²First Department of Medicine, Semmelweis University, Budapest, Hungary

Correspondence to Waqqas Afif, Department of Gastroenterology, McGill University, 1650 Cedar Ave, C7-200, Montreal, QC H3G 1A4, Canada.
Tel: +1-514-934-8309, Fax: +1-514-412-4392, E-mail: waqqas.afif@mcgill.ca

The abstract of this article was presented as a poster presentation at the 2018 Canadian Digestive Disease Week conference on February 9-12, 2018, in Toronto, Canada.

Received September 9, 2019 Revised November 19, 2019 Accepted December 11, 2019

This is an Open Access article distributed under the terms of the Creative Commons Attribution Non-Commercial License (http://creativecommons.org/licenses/by-nc/4.0/) which permits unrestricted non-commercial use, distribution, and reproduction in any medium, provided the original work is properly cited.

Abstract

Background/Aims

Latent tuberculosis screening is mandatory prior to initiating anti-tumor necrosis factor (anti-TNF) medications. Guidelines recommend interferon-gamma release assays (IGRA) as first line screening method for the general population. Studies provided conflicting evidence on IGRA and tuberculin skin test (TST) performance in inflammatory bowel disease (IBD) patients. We assessed test concordance and the effects of immunosuppression on their performance in IBD patients.

Methods

We searched MEDLINE, Embase and Cochrane databases (2011-2018) for studies testing TST and IGRA in IBD. Primary outcome was TST and IGRA concordance. Secondary outcomes were effects of immunosuppressive therapy on performance. Immunosuppression defined as either steroids, thiopurine, methotrexate or cyclosporine use. We used the pooled random effects model to adjust for heterogeneity analyzed using (I²-Q statistics). We compared the fixed model to exclude smaller study effects.

Results

Sixteen studies (2,488 patients) were included. Pooled TST and IGRA concordance was 85% (95% confidence interval [CI], 81%-88%; P=0.01). Effects of immunosuppression were reported in 8 studies (814 patients). The odds ratio of testing positive by IGRA decreased to 0.57 if immunosuppressed (95% CI, 0.31-1.03; P=0.06). The odds ratio of testing positive by TST if immunosuppressed was 1.14 (95% CI, 0.61-2.12; P=0.69). The fixed model yielded similar results, however the negative effect of immunosuppression on IGRA reached statistical significance (P=0.01).

Conclusions

While concordance was 85% between TST and IGRA, the performance of IGRA seems to be negatively affected by immunosuppression. Given the importance of detecting latent tuberculosis prior to anti-TNF initiation, further randomized controlled trials comparing the performance of TST and IGRA in IBD patients are needed.

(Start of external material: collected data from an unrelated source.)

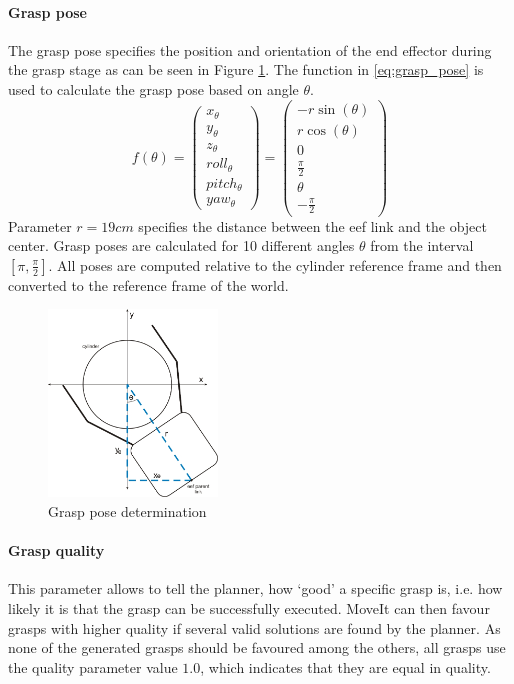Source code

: \paragraph{Grasp pose} The grasp pose specifies the position and orientation of the end effector during the grasp stage as can be seen in Figure \ref{fig:grasp_pose}. The function in \ref{eq:grasp_pose} is used to calculate the grasp pose based on angle $\theta$. 
\begin{equation} \label{eq:grasp_pose}
f(\theta) = 
\begin{pmatrix}
x_{\theta} \\
y_{\theta} \\
z_{\theta} \\ 
roll_{\theta} \\
pitch_{\theta} \\
yaw_{\theta}
\end{pmatrix} =
\begin{pmatrix}
-r\sin(\theta) \\
r\cos(\theta) \\
0 \\ 
\frac{\pi}{2} \\
\theta \\
-\frac{\pi}{2}
\end{pmatrix}
\end{equation}
Parameter $r=19cm$ specifies the distance between the eef link and the object center. Grasp poses are calculated for 10 different angles $\theta$ from the interval $[\pi, \frac{\pi}{2}]$. All poses are computed relative to the cylinder reference frame and then converted to the reference frame of the world.

\begin{figure}[ht]
	\centering
  	\includegraphics[width=0.4\textwidth]{images/grasps.jpg}
	\caption{Grasp pose determination}
	\label{fig:grasp_pose}
\end{figure}

\paragraph{Grasp quality} This parameter allows to tell the planner, how `good' a specific grasp is, i.e. how likely it is that the grasp can be successfully executed. MoveIt can then favour grasps with higher quality if several valid solutions are found by the planner. As none of the generated grasps should be favoured among the others, all grasps use the quality parameter value $1.0$, which indicates that they are equal in quality.

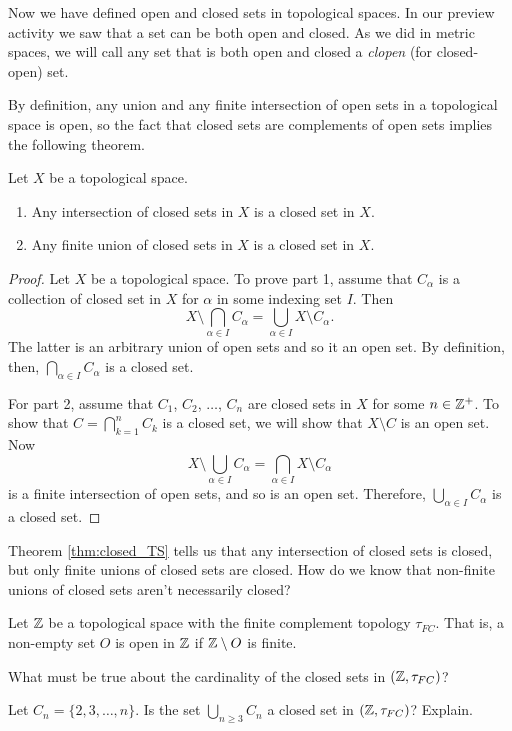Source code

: \label{sec_union_inter_closed}

Now we have defined open and closed sets in topological spaces. In our preview activity we saw that a set can be both open and closed. As we did in metric spaces, we will call any set that is both open and closed a \emph{clopen} (for closed-open) set.

By definition, any union and any finite intersection of open sets in a topological space is open, so the fact that closed sets are complements of open sets implies the following theorem. 

\begin{theorem} \label{thm:closed_TS} Let $X$ be a topological space.
\begin{enumerate}
\item Any intersection of closed sets in $X$ is a closed set in $X$.
\item Any finite union of closed sets in $X$ is a closed set in $X$. 
\end{enumerate}
\end{theorem}

\begin{proof} Let $X$ be a topological space. To prove part 1, assume that $C_{\alpha}$ is a collection of closed set in $X$ for $\alpha$ in some indexing set $I$. Then 
\[X \setminus \bigcap_{\alpha \in I} C_{\alpha} = \bigcup_{\alpha \in I} X \setminus C_{\alpha}.\]
The latter is an arbitrary union of open sets and so it an open set. By definition, then, $\bigcap_{\alpha \in I} C_{\alpha}$ is a closed set. 

For part 2, assume that $C_1$, $C_2$, $\ldots$, $C_n$ are closed sets in $X$ for some $n \in \mathbb{Z}^+$. To show that $C = \bigcap_{k=1}^n C_k$ is a closed set, we will show that $X \setminus C$ is an open set. Now 
\[X \setminus \bigcup_{\alpha \in I} C_{\alpha} = \bigcap_{\alpha \in I} X \setminus C_{\alpha}\]
is a finite intersection of open sets, and so is an open set. Therefore, $\bigcup_{\alpha \in I} C_{\alpha} $ is a closed set. 
\end{proof}

Theorem \ref{thm:closed_TS} tells us that any intersection of closed sets is closed, but only finite unions of closed sets are closed. How do we know that non-finite unions of closed sets aren't necessarily closed?

\begin{activity} Let $\mathbb{Z}$ be a topological space with the finite complement topology $\tau_{FC}$. That is, a non-empty set $O$ is open in $\mathbb{Z}$ if $\mathbb{Z} \setminus O$ is finite. 
	\ba
	\item What must be true about the cardinality of the closed sets in $(\mathbb{Z}, \tau_{FC})$? 
	
	\item Let $C_n = \{2, 3, \ldots, n\}$. Is the set $\bigcup_{n \geq 3} C_n$ a closed set in $(\mathbb{Z}, \tau_{FC})$? Explain. 

	\ea
	
\end{activity}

Keywords: Inflammatory bowel disease; Crohn disease; Colitis, ulcerative; Tuberculosis

INTRODUCTION

Inflammatory bowel disease (IBD), including CD and UC is a chronic autoimmune disease that has a North American prevalence of 400-600 per 100,000 persons [1]. The treatment of CD and UC depends on disease severity and the presence of risk factors for progression. Guidelines recommend biologic medications, including TNF antagonists (anti-TNF-α) to be considered in the treatment of moderate to severe CD and UC [2,3]. In patients starting biologic therapy, particularly anti-TNF-α medications, there is an increased risk of tuberculosis reactivation. A potential mechanism is that TNF is required for chemokine expression and formation of granulomas in mycobacterial infection [4]. Screening for latent tuberculosis infection (LTBI) is mandatory prior to initiating anti-TNF-α treatment, to avoid tuberculosis reactivation.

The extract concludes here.